6つのデメリットがどのようなものなのか、詳しく解説していきます。
自由度が低い
フランチャイズでコインランドリーを起業すると、個人経営の場合に比べて自由度が低い点がデメリットに挙げられます。フランチャイズに加盟すると、加盟先によって大小の差はありますが、フランチャイズ本部で決められたルールに従わなくてはいけません。
同じフランチャイズ内で●●店舗ではこういうサービスがあったのに、△△店でそのサービスはない、となってしまうと「あのフランチャイズのお店だから」という理由でお店を選んでくれるお客さまも減ってしまいます。“フランチャイズのブランド力を活用している”という意識を十分に持ち、経営方針を合わせて進めていかなくてはいけません。
ロイヤリティを支払わなくてはいけないケースも
フランチャイズは、ブランド力を借り、全店舗で経営方針を揃えるためにも、フランチャイズ本部がさまざまなサポートをしてくれます。その経営ノウハウやサポートの対価として、加盟店はフランチャイズ本部にロイヤリティを支払います。

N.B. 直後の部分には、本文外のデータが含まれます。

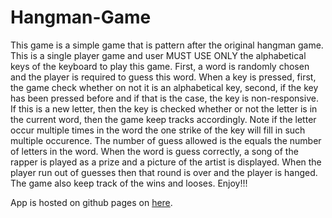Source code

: # Hangman-Game
This game is a simple game that is pattern after the original hangman game.
This is a single player game and user MUST  USE ONLY  the alphabetical keys of the keyboard to play this game.
First, a word is randomly chosen and the player is required to guess this word. 
When a key is pressed, first, the game check whether on not it is an alphabetical key, second, if the key has been pressed before and if that is the case, the key is non-responsive.
If this is a new letter, then the key is checked whether or not the letter is  in the current word, then the game keep tracks accordingly.
Note if the letter occur multiple times in the word the one strike of the key will fill in such multiple occurence.
The number of guess allowed is the equals the number of letters in the word.
When the word is guess correctly, a song of the rapper is played as a prize and a picture of the artist is displayed. 
When the player run out of guesses then that round is over and the player is hanged.
The game also keep track of the wins and looses.
Enjoy!!!

App is hosted on github pages on [here](https://jealob.github.io/Hangman-Game/).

中にはロイヤリティや加盟金などが無料の企業もありますが、サポートしてくれる体制や内容についても企業により異なるので、ロイヤリティの金額だけではなくサポート内容を比較し、加盟前によく検討するようにしましょう。
初期費用が高額
フランチャイズに加盟してコインランドリーを経営する際、加盟金や研修費などがかかります。こちらは個人でイチから開業する際にはかからない費用のためその点は高いと言えます。
その他、物件については人が住むわけではないため建物自体は比較的安価に建てられます。その一方で、業務用の洗濯機や乾燥機などを導入するのに多額の費用がかかります。これらの設備以外にも、コインランドリーの経営には両替機や監視カメラなど必要な機器は多岐にわたります。こちらはフランチャイズでの開業に限らず個人でイチから開業する場合にもかかる費用になります。フランチャイズでの開業の場合、店舗規模が大きいケースが多いため、これらの額も高額になるという点からご紹介しています。
初期費用を抑えるために、設備は購入ではなくリースをすることも可能です。ただし、フランチャイズ本部によって購入やリースの規約はさまざまです。どのように用意するべきか、事前に確認しておくようにしましょう。
犯罪が起こるリスクがある
フランチャイズだけのデメリットではありませんが、コインランドリー経営に関するデメリットとしてご紹介します。コインランドリーの経営はフランチャイズに限らず無人経営となります。人が見ていないからこそ、両替機を狙った強盗や下着泥棒などの犯罪が起こるリスクがあります。このような犯罪が頻発したり、繰り返し行われてしまったりすると、固定客が離れていってしまうリスクもあります。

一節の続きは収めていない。